How to Identify Clouds to Predict Weather
Four Categories to Consider
There are many different cloud types and layers that are classified in the world of meteorology. However, almost all of them fall into four main categories that are relevant to this discussion. They are high, middle, low and clouds that grow vertically.
High clouds form at altitudes that range from about 15,000 to over 40,000 feet. For the most part, these wispy or thin-layered clouds contain ice crystals and produce little in terms of precipitation, with the exception of thunderheads. Middle clouds form between altitudes of around 6,000 to 23,000 feet and are made primarily of liquid water and some ice crystals. These clouds can form precipitation. Low clouds are found at altitudes of zero to more than 6000 feet. These also form precipitation. Vertically-growing clouds include those that develop into heat-generated rain showers and thunderstorms.
High Altitude Clouds
Cirrus clouds are the most wispy and generally indicate fair weather for the next day or so. They often extend well ahead of weather systems, and tracking their movement in the sky can tell you what direction the next weather pattern will come from. Cirrostratus clouds are thicker sheets of high level clouds that cover a significant portion of the sky. They can filter out sun or moonlight but you can still see their shapes through the clouds. They generally indicate that precipitation will arrive in the area within the next 24 hours.

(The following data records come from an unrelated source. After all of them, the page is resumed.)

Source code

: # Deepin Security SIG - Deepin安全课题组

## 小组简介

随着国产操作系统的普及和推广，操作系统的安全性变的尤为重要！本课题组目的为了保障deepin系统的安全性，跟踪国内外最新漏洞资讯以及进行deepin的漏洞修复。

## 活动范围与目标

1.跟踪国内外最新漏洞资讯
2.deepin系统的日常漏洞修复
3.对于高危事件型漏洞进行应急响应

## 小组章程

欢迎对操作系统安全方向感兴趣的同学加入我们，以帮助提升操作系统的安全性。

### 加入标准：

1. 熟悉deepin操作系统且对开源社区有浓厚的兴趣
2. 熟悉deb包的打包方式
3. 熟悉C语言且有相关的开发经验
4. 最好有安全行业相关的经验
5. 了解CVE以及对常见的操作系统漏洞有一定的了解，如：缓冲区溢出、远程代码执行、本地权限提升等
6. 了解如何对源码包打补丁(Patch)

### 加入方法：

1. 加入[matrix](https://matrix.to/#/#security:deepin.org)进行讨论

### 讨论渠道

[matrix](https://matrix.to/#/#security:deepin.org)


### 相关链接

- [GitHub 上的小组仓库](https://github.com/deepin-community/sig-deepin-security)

Middle clouds include altostratus and altocumulous clouds. Altostratus clouds tend to be moderately-thick and appear to blanket most of the sky. They also tend to be greyish-white in color. They often precede inclement weather systems that can arrive in as little as 12 hours. Altocumulous clouds tend to look like flat sheets of cauliflower scattered in clumps throughout at least half of the sky. They generally indicate that an afternoon shower or storm is possible.
Stratus clouds are grey-to-white sheets that cover almost all of the sky, block the sun and make things look dreary outside. They can be as low as fog or as high as a few thousand feet in the air. These clouds are associated with rain and drizzle, and they tend to roll over the horizon in advance of frontal systems. They can also form from the evaporation of dew and fog and produce localized rain showers.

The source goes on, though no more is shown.